Raccolta delle ultime parole pronunciate dai personaggi della serie televisiva Suburra - La serie e del film Suburra in punto di morte.

Citazioni[modifica]

TriangleArrow-Right.svg Citazioni in ordine temporale.

Suburra - La serie[modifica]

  • Ma quando viene sera | tu mi parli d'amore | e guardandomi negli occhi | mi fai sentire davvero una donna un po' porno, | pop porno, | pop porno. (Boris)
Nel primo episodio Boris, del clan degli Anacleti, cugino di Manfredi e Spadino, sta tornando a casa in auto dopo aver ricevuto da Aureliano una somma in denaro, pattuita dopo l'aggressione subita proprio per mano di quest'ultimo. Boris sta cantando la canzone Pop porno quando ad un tratto Aureliano, adirato per la mancanza di rispetto mostrata dallo zingaro, lo travolge violentemente con il suo fuoristrada. Successivamente Aureliano, sceso dall'auto, colpisce ripetutamente Boris al volto uccidendolo.
  • Pezzo de merda! (Tullio Adami)
Nel quarto episodio Gabriele viene incaricato da Samurai di uccidere Tullio Adami, padre dell'amico Aureliano.
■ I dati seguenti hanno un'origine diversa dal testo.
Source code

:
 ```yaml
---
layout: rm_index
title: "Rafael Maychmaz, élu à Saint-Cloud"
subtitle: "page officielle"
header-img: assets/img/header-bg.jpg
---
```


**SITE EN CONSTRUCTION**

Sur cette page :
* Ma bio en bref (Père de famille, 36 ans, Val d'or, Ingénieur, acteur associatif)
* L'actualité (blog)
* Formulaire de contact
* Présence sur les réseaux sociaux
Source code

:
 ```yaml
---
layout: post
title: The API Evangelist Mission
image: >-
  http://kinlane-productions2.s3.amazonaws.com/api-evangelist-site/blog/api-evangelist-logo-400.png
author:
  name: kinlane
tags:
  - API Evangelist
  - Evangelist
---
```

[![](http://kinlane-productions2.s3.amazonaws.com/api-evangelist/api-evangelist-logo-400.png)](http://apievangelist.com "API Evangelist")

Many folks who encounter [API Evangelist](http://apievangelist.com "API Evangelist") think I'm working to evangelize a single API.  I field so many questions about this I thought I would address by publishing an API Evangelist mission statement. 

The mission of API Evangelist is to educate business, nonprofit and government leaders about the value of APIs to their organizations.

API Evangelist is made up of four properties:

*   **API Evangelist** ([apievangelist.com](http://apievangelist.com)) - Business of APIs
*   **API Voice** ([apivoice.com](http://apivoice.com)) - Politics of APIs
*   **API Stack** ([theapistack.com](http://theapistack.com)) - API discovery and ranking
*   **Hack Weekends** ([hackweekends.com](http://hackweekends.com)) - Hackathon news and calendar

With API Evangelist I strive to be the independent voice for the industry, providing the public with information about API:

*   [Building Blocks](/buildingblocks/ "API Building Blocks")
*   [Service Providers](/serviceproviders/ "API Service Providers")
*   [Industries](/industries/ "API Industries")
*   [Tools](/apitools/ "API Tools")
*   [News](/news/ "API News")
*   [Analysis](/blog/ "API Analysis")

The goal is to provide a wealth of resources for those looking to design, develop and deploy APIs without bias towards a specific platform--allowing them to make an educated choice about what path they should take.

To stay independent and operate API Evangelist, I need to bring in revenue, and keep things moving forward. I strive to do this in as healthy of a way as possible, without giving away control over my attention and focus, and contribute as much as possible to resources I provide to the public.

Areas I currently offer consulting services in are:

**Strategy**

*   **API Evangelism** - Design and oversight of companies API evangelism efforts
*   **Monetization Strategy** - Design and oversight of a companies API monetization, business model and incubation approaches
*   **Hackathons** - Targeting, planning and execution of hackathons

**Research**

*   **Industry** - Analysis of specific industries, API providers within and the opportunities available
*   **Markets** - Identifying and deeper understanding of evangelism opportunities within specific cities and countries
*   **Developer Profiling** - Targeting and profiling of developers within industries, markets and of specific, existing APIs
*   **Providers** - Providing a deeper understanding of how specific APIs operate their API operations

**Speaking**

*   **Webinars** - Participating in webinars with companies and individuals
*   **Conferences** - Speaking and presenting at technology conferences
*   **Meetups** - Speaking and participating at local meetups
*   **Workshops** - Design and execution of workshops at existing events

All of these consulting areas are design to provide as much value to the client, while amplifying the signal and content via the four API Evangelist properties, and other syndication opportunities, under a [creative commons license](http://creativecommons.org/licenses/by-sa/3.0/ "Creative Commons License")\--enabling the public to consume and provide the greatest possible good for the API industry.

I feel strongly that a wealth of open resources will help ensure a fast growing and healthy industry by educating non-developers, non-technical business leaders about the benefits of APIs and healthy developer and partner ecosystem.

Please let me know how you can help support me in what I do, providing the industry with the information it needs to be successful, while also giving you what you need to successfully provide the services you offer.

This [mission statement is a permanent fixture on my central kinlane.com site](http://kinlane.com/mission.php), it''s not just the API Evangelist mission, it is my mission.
Gabriele attende Tullio, di ritorno dall'incontro con una prostituta, e prova a freddarlo con la pistola, ma, probabilmente a causa dell'inesperienza, lo manca e l'uomo scappa. Gabriele perde la pistola e Tullio prova ad approfittarne afferrando un oggetto e scagliandosi contro Gabriele per colpirlo, inveendo con queste parole e urlando. Gabriele tuttavia riesce a recuperare la pistola e a freddare l'uomo sparandogli.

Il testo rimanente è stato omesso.